RECORDS FOR PROCESSING>
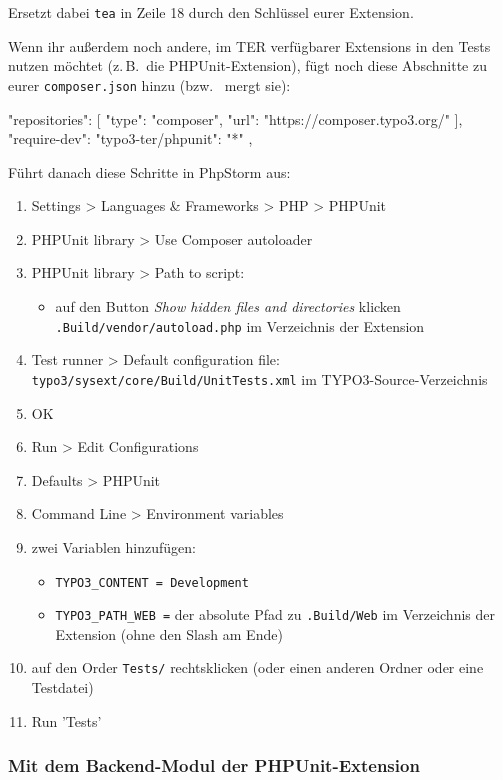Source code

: \documentclass[a4paper,10pt,headsepline]{scrartcl}
\begin{document}
Ersetzt dabei \texttt{tea} in Zeile 18 durch den Schlüssel eurer Extension.

Wenn ihr außerdem noch andere, im TER verfügbarer Extensions in den Tests nutzen möchtet (z.\,B.~die PHPUnit-Extension), fügt noch diese Abschnitte zu eurer \texttt{composer.json} hinzu (bzw.~ mergt sie):

\begin{jsoncode}
"repositories": [
{
  "type": "composer",
  "url": "https://composer.typo3.org/"
}
],
"require-dev": {
  "typo3-ter/phpunit": "*"
},
\end{jsoncode}

Führt danach diese Schritte in PhpStorm aus:
\begin{enumerate}
  \item Settings > Languages \& Frameworks > PHP > PHPUnit
  \item PHPUnit library > Use Composer autoloader
  \item PHPUnit library > Path to script:
    \begin{itemize}
      \item auf den Button \emph{Show hidden files and directories} klicken
      \texttt{.Build/vendor/autoload.php} im Verzeichnis der Extension
    \end{itemize}
  \item Test runner > Default configuration file: \texttt{typo3/sysext/core/Build/UnitTests.xml} im TYPO3-Source-Verzeichnis
  \item OK
  \item Run > Edit Configurations
  \item Defaults > PHPUnit
  \item Command Line > Environment variables
  \item zwei Variablen hinzufügen:
    \begin{itemize}
      \item \texttt{TYPO3\_CONTENT = Development}
      \item \texttt{TYPO3\_PATH\_WEB =} der absolute Pfad zu \texttt{.Build/Web} im Verzeichnis der Extension (ohne den Slash am Ende)
    \end{itemize}
  \item auf den Order \texttt{Tests/} rechtsklicken (oder einen anderen Ordner oder eine Testdatei)
  \item Run 'Tests'
\end{enumerate}



\subsubsection{Mit dem Backend-Modul der PHPUnit-Extension}
\end{document}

EXERCISE> Copy exactly, and only, the lines from the first line of the material through the line that contains "Schlüssel eurer Extension.", both ends kept; no pictures.

COMPLETED TASK>
Source code

: \documentclass[a4paper,10pt,headsepline]{scrartcl}
\begin{document}
Ersetzt dabei \texttt{tea} in Zeile 18 durch den Schlüssel eurer Extension.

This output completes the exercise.